During the opening 3000 BC sequence, Sefi-Ra-Mon is buried in his tomb with seven guards who are commanded to "rise and kill" as per the curse should the tomb be desecrated. When the tomb is uncovered, there's no remains lying around of any of the seven men we saw at the beginning. However, we do see them rising from the desert during the aforementioned 'Dawn' sequence. It's never explained just how in the hell they moved from the sacred burial site to the desert nor how they've remained in remarkable shape considering they were never mummified.
Before the mummy, or any of his living dead servants come back to life, there are a handful of killings. A few people end up with their faces badly mutilated and a decapitated head is found in the desert when one of the women rolls down a dune and bumps into it. Who exactly killed these people? No explanation here, either, but presumably it's some form of the curse that has been unleashed with the opening of the tomb.
The zombies make their arrival approximately at the 45 minute mark, yet they never go fully into human buffet mode till the last 20 minutes. We see them skulking about most of the time. One of them does rip a chunk of a girls throat out just before she's pulled underground. It's worth mentioning there's some great shots of arms reaching up out of the ground to grab victims legs. Aside from that, they're mostly on the sidelines till the big finish.
Bill is overtaken with joy by the fact that his photo shoot will be inside a tomb with a real mummy. Yet when the mummy actually comes to life, no one seems to say anything, or even notice that he's no longer in his sarcophagus. They just continue working, seemingly oblivious to the fact the mummy is gone.
Even with its faults, DAWN OF THE MUMMY is competently made B grade trash. Made for around $500,000 and shot almost entirely in Egypt and Cairo (the opening credits involved a few days shooting in New York), it's even more bizarre in that director Agrama was a former doctor and an assistant to Alfred Hitchcock working on some of the fabled filmmakers productions such as THE BIRDS (1963). Agrama also directed the obscure, but infamous giant ape picture, QUEEN KONG in 1976.
His production and distribution company, Harmony Gold, was founded in 1983 and has been responsible for bringing the ROBOTECH animated series to these shores. A number of kung fu movies were also distributed to television bearing the Harmony Gold name. As of October of last year, Agrama has found himself involved in a tax fraud scandal surrounding the business dealings of Italian TV mogul and former prime minister, Silvio Berlusconi.
Information has been sketchy about whether or not DAWN OF THE MUMMY played theatrically in the US. On the DVD commentary, Agrama says his film didn't play in American theaters. However, in the July 1982 issue of Famous Monsters magazine (#185), the film is described in detail and discussed as coming soon to theaters.

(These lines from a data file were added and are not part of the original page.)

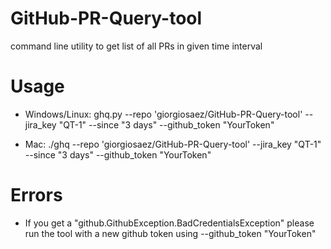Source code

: # GitHub-PR-Query-tool
command line utility to get list of all PRs in given time interval 


# Usage

* Windows/Linux:   ghq.py --repo 'giorgiosaez/GitHub-PR-Query-tool' --jira_key "QT-1" --since "3 days" --github_token "YourToken"

* Mac:              ./ghq --repo 'giorgiosaez/GitHub-PR-Query-tool' --jira_key "QT-1" --since "3 days" --github_token "YourToken"

# Errors

* If you get a "github.GithubException.BadCredentialsException" please run the tool with a new github token using --github_token "YourToken"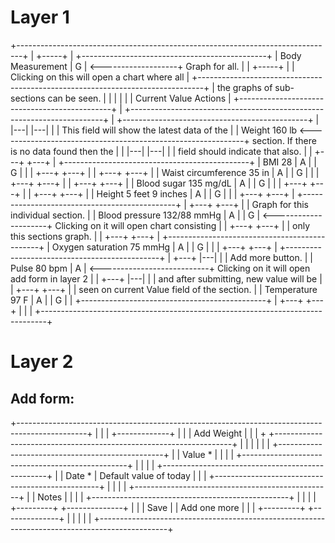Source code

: Layer 1
============

+-------------------------------------------------------------------------------+
|                                                                     +-----+   |                 +----------------------------------------------+
|  Body Measurement                                                   |  G  | <-------------------+ Graph for all.                               |
|                                                                     +-----+   |                 | Clicking on this will open a chart where all |
+-------------------------------------------------------------------------------+                 | the graphs of sub-sections can be seen.      |
|                                                                               |                 |                                              |
|                            Current Value                        Actions       |                 +----------------------------------------------+
|  +-----------------------------------------------------------------------+    |                 +----------------------------------------------+
|                                                               |---| |---|     |                 | This field will show the latest data of the  |
|  Weight                    160 lb <-------------------------------------------------------------+ section. If there is no data found then the  |
|                                                               |---| |---|     |                 | field should indicate that also.             |
|                                                               +---+ +---+     |                 +----------------------------------------------+
|  BMI                       28                                 | A | | G |     |
|                                                               +---+ +---+     |
|                                                               +---+ +---+     |
|  Waist circumference       35 in                              | A | | G |     |
|                                                               +---+ +---+     |
|                                                               +---+ +---+     |
|  Blood sugar               135 mg/dL                          | A | | G |     |
|                                                               +---+ +---+     |
|                                                               +---+ +---+     |
|  Height                    5 feet 9 inches                    | A | | G |     |
|                                                               +---+ +---+     |                 +----------------------------------------------+
|                                                               +---+ +---+     |                 | Graph for this individual section.           |
|  Blood pressure            132/88 mmHg                        | A | | G | <---------------------+ Clicking on it will open chart consisting    |
|                                                               +---+ +---+     |                 | only this sections graph.                    |
|                                                               +---+ +---+     |                 +----------------------------------------------+
|  Oxygen saturation         75 mmHg                            | A | | G |     |
|                                                               +---+ +---+     |                 +----------------------------------------------+
|                                                               +---+ |---|     |                 | Add more button.                             |
|  Pulse                     80 bpm                             | A | <---------------------------+ Clicking on it will open add form in layer 2 |
|                                                               +---+ |---|     |                 | and after submitting, new value will be      |
|                                                               +---+ +---+     |                 | seen on current Value field of the section.  |
|  Temperature               97 F                               | A | | G |     |                 +----------------------------------------------+
|                                                               +---+ +---+     |
|                                                                               |
+-------------------------------------------------------------------------------+


Layer 2
============
Add form:
--------
+-----------------------------------------------------------------------------------------------+
|                                                                                               |
| +-------------+                                                                               |
| | Add Weight  |                                                                               |
| +             +-------------------------------------------------------------------+           |
|                                                                                               |
|                                                                                               |
|                         +-------------------------------------------------+                   |
|              Value *    |                                                 |                   |
|                         +-------------------------------------------------+                   |
|                                                                                               |
|                         +-------------------------------------------------+                   |
|               Date *    |  Default value of today                         |                   |
|                         +-------------------------------------------------+                   |
|                                                                                               |
|                         +-------------------------------------------------+                   |
|               Notes     |                                                 |                   |
|                         +-------------------------------------------------+                   |
|                                                                                               |
|               +---------+  +--------------+                                                   |
|               |  Save   |  | Add one more |                                                   |
|               +---------+  +--------------+                                                   |
|                                                                                               |
|                                                                                               |
+-----------------------------------------------------------------------------------------------+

The first time I ever saw it, was in 1985 on local station WNRW TV-45 during a 3am showing. It was a shock to see this kind of movie on TV and it definitely spooked me on a few occasions; particularly the unexpected moment where the mummy springs to life. Figuring there just had to be gory business cut out of it, I eventually bought a used VHS tape and discovered it was the same version, but much darker. Sadly, the TV airings mentioned further up on this review have so far been the best looking version of this much maligned movie I have ever seen.
There are a number of admitted fans of this movie, but overall, DAWN OF THE MUMMY is deemed a dud by most viewers. Although the last 20 minutes are often universally in favor from all that have seen it, it's generally at the bottom of fans zombie movies lists, if there at all.Whether mostly from nostalgia, or a combination of the things it does right, Frank Agrama's most well known movie will always have a positive place in my movie collection.
This review is representative of the Anchor Bay UK DVD.